Brazil 9000.


by Aaron Chervenak & Gareth Jones

Brazil 9000 will present an unprecedented portrait of Brazil and the Brazilians; visiting indigenous territories, deforested ranch lands, industrial ports, deserted beaches, fishing villages, pristine jungle and huge metropolises.

The project will reach a global audience and coincide with the Brazil World Cup (2014) and the Rio Olympics (2016).

It’s a journey that has never been attempted, not even with the use of motorized transport.

Until recently the coastal town of Oiapoque was wrongly seen as marking Brazil’s most northerly point.

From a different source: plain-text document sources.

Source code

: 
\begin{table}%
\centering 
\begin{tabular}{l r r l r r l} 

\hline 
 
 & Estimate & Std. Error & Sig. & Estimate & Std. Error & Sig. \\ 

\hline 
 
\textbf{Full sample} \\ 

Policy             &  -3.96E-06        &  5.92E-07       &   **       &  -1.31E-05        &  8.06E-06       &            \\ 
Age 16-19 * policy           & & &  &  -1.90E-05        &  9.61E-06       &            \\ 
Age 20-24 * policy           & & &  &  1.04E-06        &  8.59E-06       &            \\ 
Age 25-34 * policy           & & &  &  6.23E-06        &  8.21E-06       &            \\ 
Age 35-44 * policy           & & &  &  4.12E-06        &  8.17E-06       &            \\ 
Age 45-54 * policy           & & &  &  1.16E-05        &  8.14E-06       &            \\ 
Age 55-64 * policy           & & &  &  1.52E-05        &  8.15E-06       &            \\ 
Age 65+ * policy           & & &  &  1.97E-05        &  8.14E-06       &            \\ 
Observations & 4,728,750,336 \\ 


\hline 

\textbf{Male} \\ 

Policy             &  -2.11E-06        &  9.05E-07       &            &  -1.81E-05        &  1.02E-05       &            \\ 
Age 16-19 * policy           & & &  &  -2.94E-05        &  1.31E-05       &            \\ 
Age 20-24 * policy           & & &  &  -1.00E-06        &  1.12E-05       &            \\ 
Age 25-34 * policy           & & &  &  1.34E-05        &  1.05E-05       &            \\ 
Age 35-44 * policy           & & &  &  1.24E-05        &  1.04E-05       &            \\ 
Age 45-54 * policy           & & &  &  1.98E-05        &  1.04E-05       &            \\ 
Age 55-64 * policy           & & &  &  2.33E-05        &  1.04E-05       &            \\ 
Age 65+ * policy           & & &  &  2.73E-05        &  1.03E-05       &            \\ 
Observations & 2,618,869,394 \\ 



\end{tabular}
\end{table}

It took until 1995 for a Brazilian military expedition in the remote Amazonian state of Roraíma to officially confirm that the nation’s true north lay hidden in the mountainous jungle on the border with Guyana at the foot of Monte Caburaí. School text books are slowly being updated.

A handful of Brazilians claim to have gone from Oiapoque to Chuí by foot or bike but they have all resorted to using motorised transport along the way; taking a ferry for 24 hours across the Amazon delta, for example. This, combined with the fact that they began their journey at the ‘false’ north, presents the opportunity to become the first people in history to genuinely cross the length of Brazil.

Caburaí may be only 100km more northerly than Oiapoque, but it sends the expedition’s start point back over 2500km into the Amazon basin. The hike begins from the the source of the Mau river and then by canoe downstream to the Rio Branco and Rio Negro and the main body of the Amazon river.

The journey then continues on foot with a push south along the coast. This coastal route is far longer than cutting a direct southern path but more rewarding. There will be detours inland as and when the site of coconut palm beaches becomes monotonous! This includes travelling inland across the barren Caatinga scrubland before meeting the coast again at Recife. From there the march continues along the tropical coastline to Rio de Janeiro.

The final phase will be cycled across southern Brazil to the Uruguayan border. Ideally, cycling would be avoided but is being considered as a fast option to ensure deadlines are met if necessary. We estimate the journey to take approximately 15 months.